• WORK ITEM:
Return every line from the records below that has the word "hrule".

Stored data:

== == ==

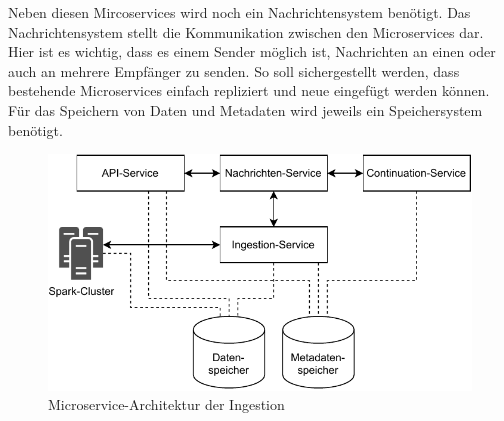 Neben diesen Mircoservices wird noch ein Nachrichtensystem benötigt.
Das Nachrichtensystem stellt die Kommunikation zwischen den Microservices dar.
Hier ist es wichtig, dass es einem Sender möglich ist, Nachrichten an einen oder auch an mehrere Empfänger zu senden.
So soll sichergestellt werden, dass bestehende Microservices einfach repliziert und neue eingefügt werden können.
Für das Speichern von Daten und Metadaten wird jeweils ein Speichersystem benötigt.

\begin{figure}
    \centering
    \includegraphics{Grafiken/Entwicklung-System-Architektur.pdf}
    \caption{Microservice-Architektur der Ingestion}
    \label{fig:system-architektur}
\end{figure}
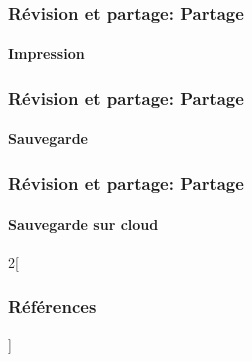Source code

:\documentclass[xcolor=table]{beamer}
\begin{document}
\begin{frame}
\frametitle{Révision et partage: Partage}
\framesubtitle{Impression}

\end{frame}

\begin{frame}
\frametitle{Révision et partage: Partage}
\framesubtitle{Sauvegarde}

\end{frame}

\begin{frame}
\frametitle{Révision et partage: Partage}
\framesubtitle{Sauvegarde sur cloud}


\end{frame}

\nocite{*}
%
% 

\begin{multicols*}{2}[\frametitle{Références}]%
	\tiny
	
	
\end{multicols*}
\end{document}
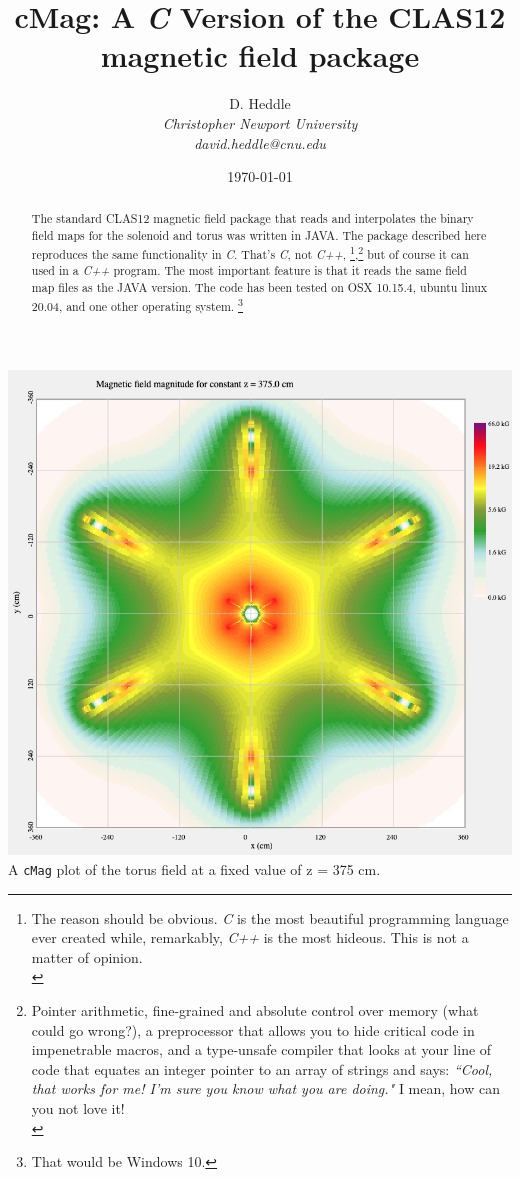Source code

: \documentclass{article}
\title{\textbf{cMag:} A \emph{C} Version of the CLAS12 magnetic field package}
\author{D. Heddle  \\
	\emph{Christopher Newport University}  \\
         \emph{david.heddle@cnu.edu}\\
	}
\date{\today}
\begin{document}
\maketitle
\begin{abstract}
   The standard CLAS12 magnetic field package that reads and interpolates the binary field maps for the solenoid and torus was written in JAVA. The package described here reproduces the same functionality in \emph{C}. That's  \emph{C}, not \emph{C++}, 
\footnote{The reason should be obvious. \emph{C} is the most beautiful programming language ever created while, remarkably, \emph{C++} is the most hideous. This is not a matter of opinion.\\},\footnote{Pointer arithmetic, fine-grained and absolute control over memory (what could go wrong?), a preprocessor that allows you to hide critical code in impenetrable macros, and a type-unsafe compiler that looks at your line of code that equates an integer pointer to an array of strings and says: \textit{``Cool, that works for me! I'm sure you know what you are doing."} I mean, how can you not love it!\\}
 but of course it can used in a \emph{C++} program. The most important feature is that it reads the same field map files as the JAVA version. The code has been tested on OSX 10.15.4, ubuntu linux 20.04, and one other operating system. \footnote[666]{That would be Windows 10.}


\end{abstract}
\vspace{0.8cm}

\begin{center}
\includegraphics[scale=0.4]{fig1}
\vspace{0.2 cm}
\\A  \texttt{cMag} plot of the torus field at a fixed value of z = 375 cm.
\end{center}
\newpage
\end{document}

== == ==

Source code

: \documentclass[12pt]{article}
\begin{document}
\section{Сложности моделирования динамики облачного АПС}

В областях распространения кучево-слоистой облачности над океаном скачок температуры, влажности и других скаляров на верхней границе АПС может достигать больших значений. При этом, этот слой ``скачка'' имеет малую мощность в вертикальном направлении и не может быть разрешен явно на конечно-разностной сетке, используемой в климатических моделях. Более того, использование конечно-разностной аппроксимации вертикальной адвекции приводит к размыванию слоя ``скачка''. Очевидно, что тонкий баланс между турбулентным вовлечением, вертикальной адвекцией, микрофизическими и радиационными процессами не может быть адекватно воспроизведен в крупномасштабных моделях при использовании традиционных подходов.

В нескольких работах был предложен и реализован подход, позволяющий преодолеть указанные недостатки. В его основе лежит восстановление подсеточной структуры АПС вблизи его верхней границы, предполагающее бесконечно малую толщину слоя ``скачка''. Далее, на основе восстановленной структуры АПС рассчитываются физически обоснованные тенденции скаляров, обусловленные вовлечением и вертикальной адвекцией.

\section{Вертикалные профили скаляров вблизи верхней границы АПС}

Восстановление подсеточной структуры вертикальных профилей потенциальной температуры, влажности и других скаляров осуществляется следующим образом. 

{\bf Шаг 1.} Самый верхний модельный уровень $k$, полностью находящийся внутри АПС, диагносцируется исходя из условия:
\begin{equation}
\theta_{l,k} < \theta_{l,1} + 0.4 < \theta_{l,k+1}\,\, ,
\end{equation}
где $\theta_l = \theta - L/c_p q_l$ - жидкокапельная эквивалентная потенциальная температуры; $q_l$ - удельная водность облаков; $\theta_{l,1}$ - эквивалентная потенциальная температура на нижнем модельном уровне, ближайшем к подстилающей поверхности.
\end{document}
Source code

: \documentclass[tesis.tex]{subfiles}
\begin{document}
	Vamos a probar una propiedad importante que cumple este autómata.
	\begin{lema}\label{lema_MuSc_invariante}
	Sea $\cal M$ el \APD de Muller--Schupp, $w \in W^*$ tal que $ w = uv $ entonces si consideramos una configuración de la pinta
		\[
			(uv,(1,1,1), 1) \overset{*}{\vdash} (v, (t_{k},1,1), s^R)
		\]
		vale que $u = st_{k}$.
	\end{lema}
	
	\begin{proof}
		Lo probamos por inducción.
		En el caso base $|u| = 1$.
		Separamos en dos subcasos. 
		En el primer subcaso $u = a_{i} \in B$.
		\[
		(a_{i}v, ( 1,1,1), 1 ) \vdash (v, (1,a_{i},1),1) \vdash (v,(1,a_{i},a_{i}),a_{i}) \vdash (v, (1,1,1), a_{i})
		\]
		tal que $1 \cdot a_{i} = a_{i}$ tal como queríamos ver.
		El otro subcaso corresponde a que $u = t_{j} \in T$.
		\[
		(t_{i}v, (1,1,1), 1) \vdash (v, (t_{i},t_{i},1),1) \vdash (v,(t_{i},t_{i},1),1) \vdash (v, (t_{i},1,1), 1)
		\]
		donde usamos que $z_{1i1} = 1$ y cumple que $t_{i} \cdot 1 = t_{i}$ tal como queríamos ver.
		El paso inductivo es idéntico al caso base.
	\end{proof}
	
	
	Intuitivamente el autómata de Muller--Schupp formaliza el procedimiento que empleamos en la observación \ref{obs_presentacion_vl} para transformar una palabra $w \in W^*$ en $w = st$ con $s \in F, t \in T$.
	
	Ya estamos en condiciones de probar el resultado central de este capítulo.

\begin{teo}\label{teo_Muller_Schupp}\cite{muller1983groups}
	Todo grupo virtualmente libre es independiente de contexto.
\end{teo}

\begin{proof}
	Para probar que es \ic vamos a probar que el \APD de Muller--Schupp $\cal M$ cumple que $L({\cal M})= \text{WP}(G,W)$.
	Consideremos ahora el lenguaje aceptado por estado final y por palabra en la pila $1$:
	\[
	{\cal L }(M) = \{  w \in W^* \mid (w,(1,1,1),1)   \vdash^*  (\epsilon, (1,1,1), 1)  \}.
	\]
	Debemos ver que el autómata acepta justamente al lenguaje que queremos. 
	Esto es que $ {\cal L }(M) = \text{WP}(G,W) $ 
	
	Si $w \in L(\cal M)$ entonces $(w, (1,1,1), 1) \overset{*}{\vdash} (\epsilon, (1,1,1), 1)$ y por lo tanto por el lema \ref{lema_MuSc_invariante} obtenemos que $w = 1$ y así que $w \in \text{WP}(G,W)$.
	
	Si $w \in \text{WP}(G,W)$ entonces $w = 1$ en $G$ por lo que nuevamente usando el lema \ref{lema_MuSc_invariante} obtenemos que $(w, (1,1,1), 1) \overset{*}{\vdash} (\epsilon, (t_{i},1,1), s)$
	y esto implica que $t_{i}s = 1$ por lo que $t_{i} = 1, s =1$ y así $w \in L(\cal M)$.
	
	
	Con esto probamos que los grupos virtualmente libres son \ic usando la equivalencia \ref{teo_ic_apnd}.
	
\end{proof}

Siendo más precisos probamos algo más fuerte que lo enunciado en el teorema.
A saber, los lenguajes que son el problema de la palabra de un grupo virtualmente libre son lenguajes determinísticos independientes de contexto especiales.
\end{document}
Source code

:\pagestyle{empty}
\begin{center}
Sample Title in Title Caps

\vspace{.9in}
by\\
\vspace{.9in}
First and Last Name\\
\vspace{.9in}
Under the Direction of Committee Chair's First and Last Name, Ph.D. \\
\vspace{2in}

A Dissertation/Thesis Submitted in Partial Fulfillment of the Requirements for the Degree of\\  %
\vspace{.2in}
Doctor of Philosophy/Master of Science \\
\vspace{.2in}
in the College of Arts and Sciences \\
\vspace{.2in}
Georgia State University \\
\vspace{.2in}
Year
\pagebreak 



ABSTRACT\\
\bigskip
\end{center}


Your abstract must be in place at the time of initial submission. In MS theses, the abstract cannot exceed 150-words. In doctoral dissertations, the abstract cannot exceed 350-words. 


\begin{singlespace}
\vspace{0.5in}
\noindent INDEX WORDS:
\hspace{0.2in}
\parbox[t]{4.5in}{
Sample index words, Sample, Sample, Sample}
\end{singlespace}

== == ==

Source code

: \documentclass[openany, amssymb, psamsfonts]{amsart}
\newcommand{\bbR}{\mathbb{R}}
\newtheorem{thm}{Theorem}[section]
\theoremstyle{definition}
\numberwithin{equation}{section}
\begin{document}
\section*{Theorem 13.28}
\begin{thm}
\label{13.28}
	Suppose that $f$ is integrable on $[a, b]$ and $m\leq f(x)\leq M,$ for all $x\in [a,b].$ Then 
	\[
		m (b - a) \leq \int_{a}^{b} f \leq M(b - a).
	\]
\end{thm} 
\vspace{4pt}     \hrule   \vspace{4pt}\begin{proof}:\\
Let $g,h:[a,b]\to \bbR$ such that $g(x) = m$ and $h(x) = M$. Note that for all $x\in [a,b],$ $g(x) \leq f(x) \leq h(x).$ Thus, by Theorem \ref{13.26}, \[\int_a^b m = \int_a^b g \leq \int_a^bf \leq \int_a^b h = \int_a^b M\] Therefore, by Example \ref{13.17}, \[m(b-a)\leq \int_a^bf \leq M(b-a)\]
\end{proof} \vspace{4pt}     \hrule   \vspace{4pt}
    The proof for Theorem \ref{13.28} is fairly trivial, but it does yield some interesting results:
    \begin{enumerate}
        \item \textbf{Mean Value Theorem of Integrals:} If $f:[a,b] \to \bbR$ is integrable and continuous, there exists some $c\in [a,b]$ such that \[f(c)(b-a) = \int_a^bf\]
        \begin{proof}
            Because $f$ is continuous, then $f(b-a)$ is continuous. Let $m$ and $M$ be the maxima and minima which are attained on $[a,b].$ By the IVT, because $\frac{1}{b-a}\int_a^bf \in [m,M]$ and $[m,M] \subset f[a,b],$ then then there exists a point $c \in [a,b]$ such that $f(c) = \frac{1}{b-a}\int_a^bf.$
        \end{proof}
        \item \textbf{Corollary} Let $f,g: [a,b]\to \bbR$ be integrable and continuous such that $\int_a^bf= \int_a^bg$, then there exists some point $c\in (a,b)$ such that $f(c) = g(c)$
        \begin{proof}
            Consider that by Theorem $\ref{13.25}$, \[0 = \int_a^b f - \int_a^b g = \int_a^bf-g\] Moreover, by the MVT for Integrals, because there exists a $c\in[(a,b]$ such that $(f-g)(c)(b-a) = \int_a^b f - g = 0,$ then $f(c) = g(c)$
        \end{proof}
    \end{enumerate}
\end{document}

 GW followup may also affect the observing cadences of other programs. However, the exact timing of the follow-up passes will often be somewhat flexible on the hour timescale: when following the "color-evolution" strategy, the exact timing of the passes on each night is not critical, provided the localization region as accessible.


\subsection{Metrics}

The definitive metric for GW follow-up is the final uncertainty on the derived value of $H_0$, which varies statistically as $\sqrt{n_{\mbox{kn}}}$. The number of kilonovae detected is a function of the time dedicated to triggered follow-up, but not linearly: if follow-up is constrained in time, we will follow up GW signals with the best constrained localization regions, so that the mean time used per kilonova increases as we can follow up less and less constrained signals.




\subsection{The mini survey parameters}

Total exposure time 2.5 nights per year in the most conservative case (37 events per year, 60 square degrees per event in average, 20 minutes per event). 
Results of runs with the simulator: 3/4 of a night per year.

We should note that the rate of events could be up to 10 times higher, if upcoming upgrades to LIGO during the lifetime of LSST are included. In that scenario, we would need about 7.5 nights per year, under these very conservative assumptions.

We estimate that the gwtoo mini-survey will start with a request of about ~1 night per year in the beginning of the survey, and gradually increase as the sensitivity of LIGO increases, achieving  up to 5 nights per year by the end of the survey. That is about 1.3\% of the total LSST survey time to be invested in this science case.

== == ==

• SOLUTION:
\vspace{4pt}     \hrule   \vspace{4pt}\begin{proof}:\\
\end{proof} \vspace{4pt}     \hrule   \vspace{4pt}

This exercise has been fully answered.